La Cour du Travail d’Anvers interroge la C.J.U.E. afin de savoir si « La Directive 2001/23, notamment ses articles 3 à 5, doit être interprétée en ce sens qu’elle s’oppose à une législation nationale […] qui, en cas de transfert d‘une entreprise intervenu dans le cadre d’une procédure de réorganisation judiciaire par transfert sous autorité de justice appliquée en vue du maintien de tout ou partie du cédant ou de ses activités, prévoit, pour le cessionnaire, le droit de choisir les travailleurs qu’il souhaite reprendre ».

La C.J.U.E. relève, d’abord, qu’aux termes de l’article 5, §1er, de la Directive 2001/23, les articles 3 et 4 ne s’appliquent pas aux transferts d’entreprises lorsque le cédant fait l’objet d’une procédure de faillite ou d’une procédure d’insolvabilité analogue ouverte en vue de la liquidation des biens du cédant et se trouvant sous le contrôle d’une autorité publique compétente.

La Cour estime que l’article 5 prévisé doit faire l’objet d’une interprétation stricte dès lors qu’il s’écarte de la protection conférée aux travailleurs. Il s’agit donc de déterminer si le transfert d’entreprise litigieux relève de l’exception de l’article 5 de la Directive. Pour ce faire, la Cour examine les 3 conditions cumulatives suivantes :

-        Le cédant doit faire l’objet d’une procédure de faillite ou d’insolvabilité analogue ;

-        La procédure doit être ouverte aux fins de la liquidation des bien du cédant ;

-        La procédure est sous le contrôle d’une autorité publique compétente.

Or, la Cour observe qu’une procédure de réorganisation judiciaire ne peut être considérée comme étant une procédure de faillite. Ensuite, il n’est pas question de la liquidation des biens puisque la procédure vise à la poursuite de l’activité de l’entreprise. Enfin, le contrôle exercé par le mandataire dans le cadre de la procédure de réorganisation judiciaire est trop restreint pour être considéré comme un contrôle d’une autorité publique compétente.

Ce faisant, la Cour constate qu’une procédure de réorganisation judiciaire par transfert sous autorité de justice ne satisfait pas aux conditions de l’article 5 ; le transfert ne relève pas de l’exception prévue à cette disposition. Par conséquent, les articles 3 et 4 de la Directive 2001/23 demeurent applicables au transfert litigieux.

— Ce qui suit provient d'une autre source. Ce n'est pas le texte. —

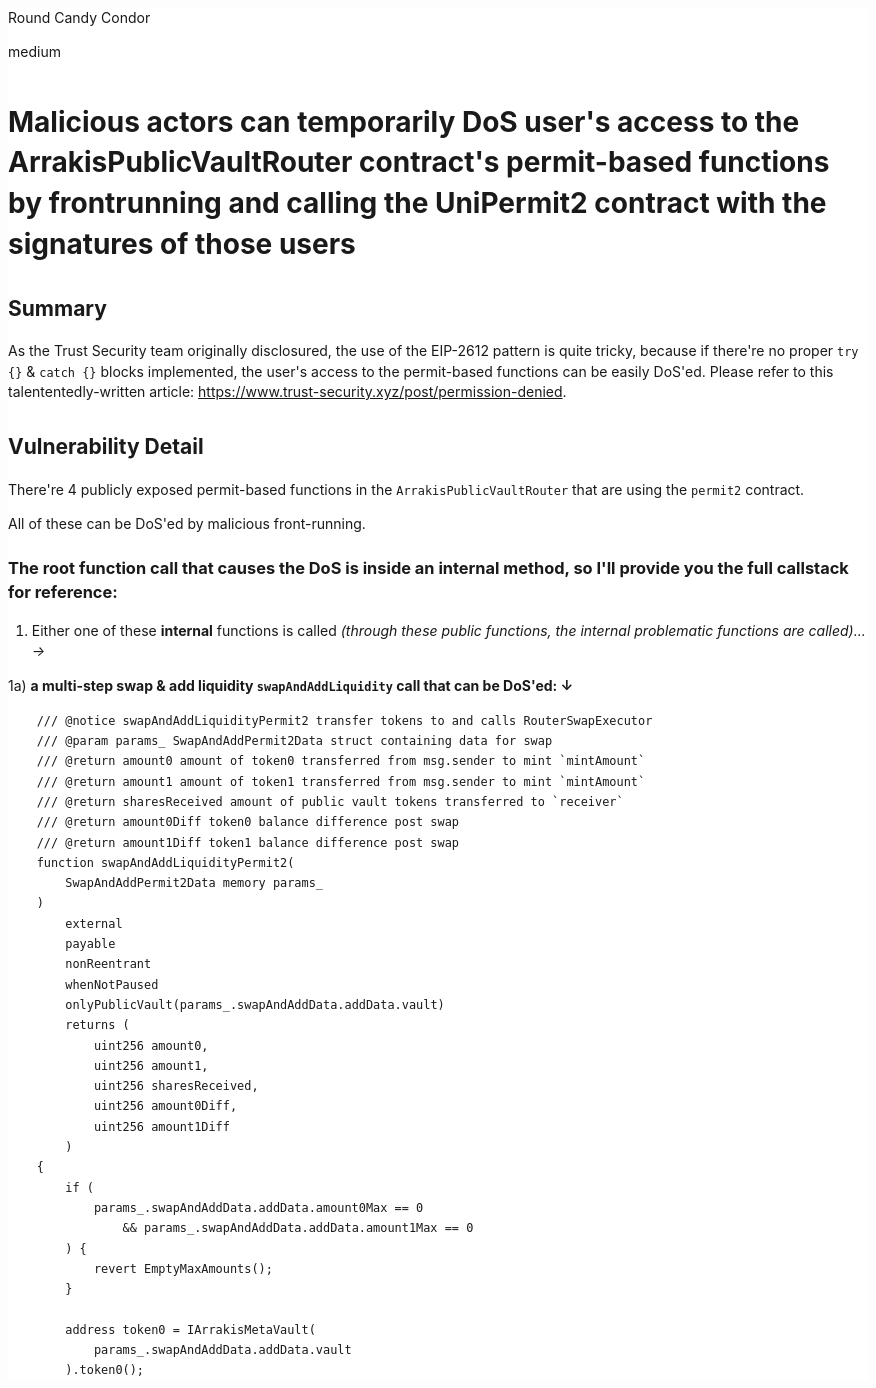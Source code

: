 Round Candy Condor

medium

# Malicious actors can temporarily DoS user's access to the ArrakisPublicVaultRouter contract's permit-based functions by frontrunning and calling the UniPermit2 contract with the signatures of those users

## Summary
As the Trust Security team originally disclosured, the use of the EIP-2612 pattern is quite tricky, because if there're no proper `try {}` & `catch {}` blocks implemented, the user's access to the permit-based functions can be easily DoS'ed. Please refer to this talententedly-written article: https://www.trust-security.xyz/post/permission-denied.

## Vulnerability Detail
There're 4 publicly exposed permit-based functions in the `ArrakisPublicVaultRouter` that are using the `permit2` contract.

All of these can be DoS'ed by malicious front-running.

### The root function call that causes the DoS is inside an internal method, so I'll provide you the full callstack for reference:

1. Either one of these **internal** functions is called *(through these public functions, the internal problematic functions are called)... →*

1a) **a multi-step swap & add liquidity `swapAndAddLiquidity` call that can be DoS'ed: ↓**
```diff&solidity
    /// @notice swapAndAddLiquidityPermit2 transfer tokens to and calls RouterSwapExecutor
    /// @param params_ SwapAndAddPermit2Data struct containing data for swap
    /// @return amount0 amount of token0 transferred from msg.sender to mint `mintAmount`
    /// @return amount1 amount of token1 transferred from msg.sender to mint `mintAmount`
    /// @return sharesReceived amount of public vault tokens transferred to `receiver`
    /// @return amount0Diff token0 balance difference post swap
    /// @return amount1Diff token1 balance difference post swap
    function swapAndAddLiquidityPermit2(
        SwapAndAddPermit2Data memory params_
    )
        external
        payable
        nonReentrant
        whenNotPaused
        onlyPublicVault(params_.swapAndAddData.addData.vault)
        returns (
            uint256 amount0,
            uint256 amount1,
            uint256 sharesReceived,
            uint256 amount0Diff,
            uint256 amount1Diff
        )
    {
        if (
            params_.swapAndAddData.addData.amount0Max == 0
                && params_.swapAndAddData.addData.amount1Max == 0
        ) {
            revert EmptyMaxAmounts();
        }

        address token0 = IArrakisMetaVault(
            params_.swapAndAddData.addData.vault
        ).token0();
```
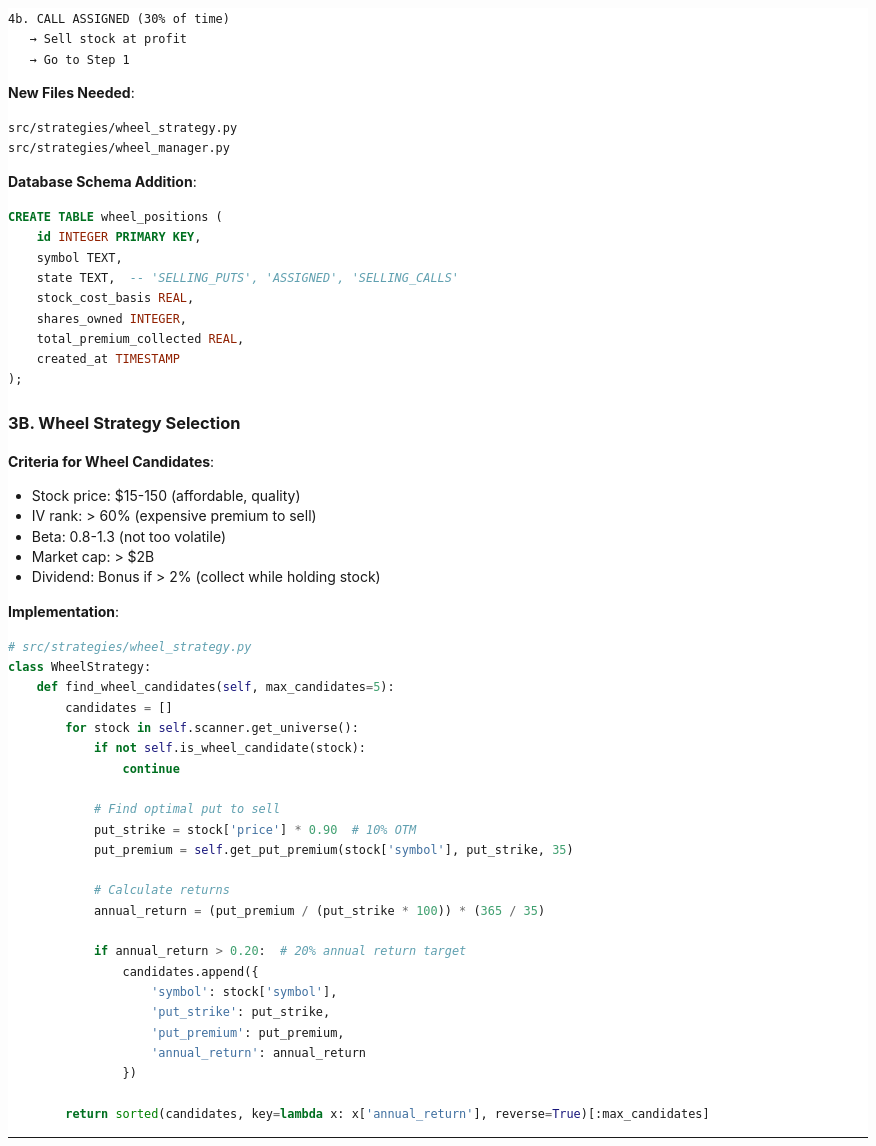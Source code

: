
 ```
4b. CALL ASSIGNED (30% of time)
   → Sell stock at profit
   → Go to Step 1
```

**New Files Needed**:
```
src/strategies/wheel_strategy.py
src/strategies/wheel_manager.py
```

**Database Schema Addition**:
```sql
CREATE TABLE wheel_positions (
    id INTEGER PRIMARY KEY,
    symbol TEXT,
    state TEXT,  -- 'SELLING_PUTS', 'ASSIGNED', 'SELLING_CALLS'
    stock_cost_basis REAL,
    shares_owned INTEGER,
    total_premium_collected REAL,
    created_at TIMESTAMP
);
```

### 3B. Wheel Strategy Selection
**Criteria for Wheel Candidates**:
- Stock price: $15-150 (affordable, quality)
- IV rank: > 60% (expensive premium to sell)
- Beta: 0.8-1.3 (not too volatile)
- Market cap: > $2B
- Dividend: Bonus if > 2% (collect while holding stock)

**Implementation**:
```python
# src/strategies/wheel_strategy.py
class WheelStrategy:
    def find_wheel_candidates(self, max_candidates=5):
        candidates = []
        for stock in self.scanner.get_universe():
            if not self.is_wheel_candidate(stock):
                continue

            # Find optimal put to sell
            put_strike = stock['price'] * 0.90  # 10% OTM
            put_premium = self.get_put_premium(stock['symbol'], put_strike, 35)

            # Calculate returns
            annual_return = (put_premium / (put_strike * 100)) * (365 / 35)

            if annual_return > 0.20:  # 20% annual return target
                candidates.append({
                    'symbol': stock['symbol'],
                    'put_strike': put_strike,
                    'put_premium': put_premium,
                    'annual_return': annual_return
                })

        return sorted(candidates, key=lambda x: x['annual_return'], reverse=True)[:max_candidates]
```

---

Or, il ressort de la loi relative à la continuité des entreprises, précisément son article 61, que le cessionnaire a le droit de choisir les travailleurs qu’il souhaite reprendre, bien que ce choix doit être motivé par des raisons techniques, économiques et organisationnelles. Toutefois, le cessionnaire n’est soumis à aucune obligation de démontrer que les licenciements sont intervenus en raison de tels motifs.

Partant, selon la C.J.U.E., l’application de l’article 61 de la L.C.E. est de nature à compromettre sérieusement le respect de l’objectif de la directive prévisée, à savoir la protection des travailleurs contre les licenciements injustifiés en cas de transfert d’entreprise.

La CJUE constate, par conséquent, que la Directive 2001/23/CE s’oppose à une législation nationale qui, en cas de transfert d’une entreprise intervenu dans le cadre d’une procédure de réorganisation judiciaire par transfert sous autorité de justice appliquée en vue du maintien de tout ou partie du cédant ou de ses activités, prévoit, pour le cessionnaire, le droit de choisir les travailleurs qu’il souhaite reprendre.

 

Qu’en penser ?

 

En cas de transfert d’une entreprise intervenu dans le cadre d’une procédure de réorganisation judiciaire par transfert sous autorité de justice, et dès lors que celle-ci est appliquée en vue du maintien de tout ou partie du cédant ou de ses activités, les travailleurs doivent voir leurs droits maintenus. Toutefois, un licenciement peut intervenir pour des raisons techniques, économiques ou d’organisation, à condition que le cessionnaire démontre que le licenciement est effectivement intervenu pour de tels motifs.

 

Réf. : C.J., arrêt Plessers c. Prefaco sa, 16 mai 2019, C-509/17, EU:C:2019:424.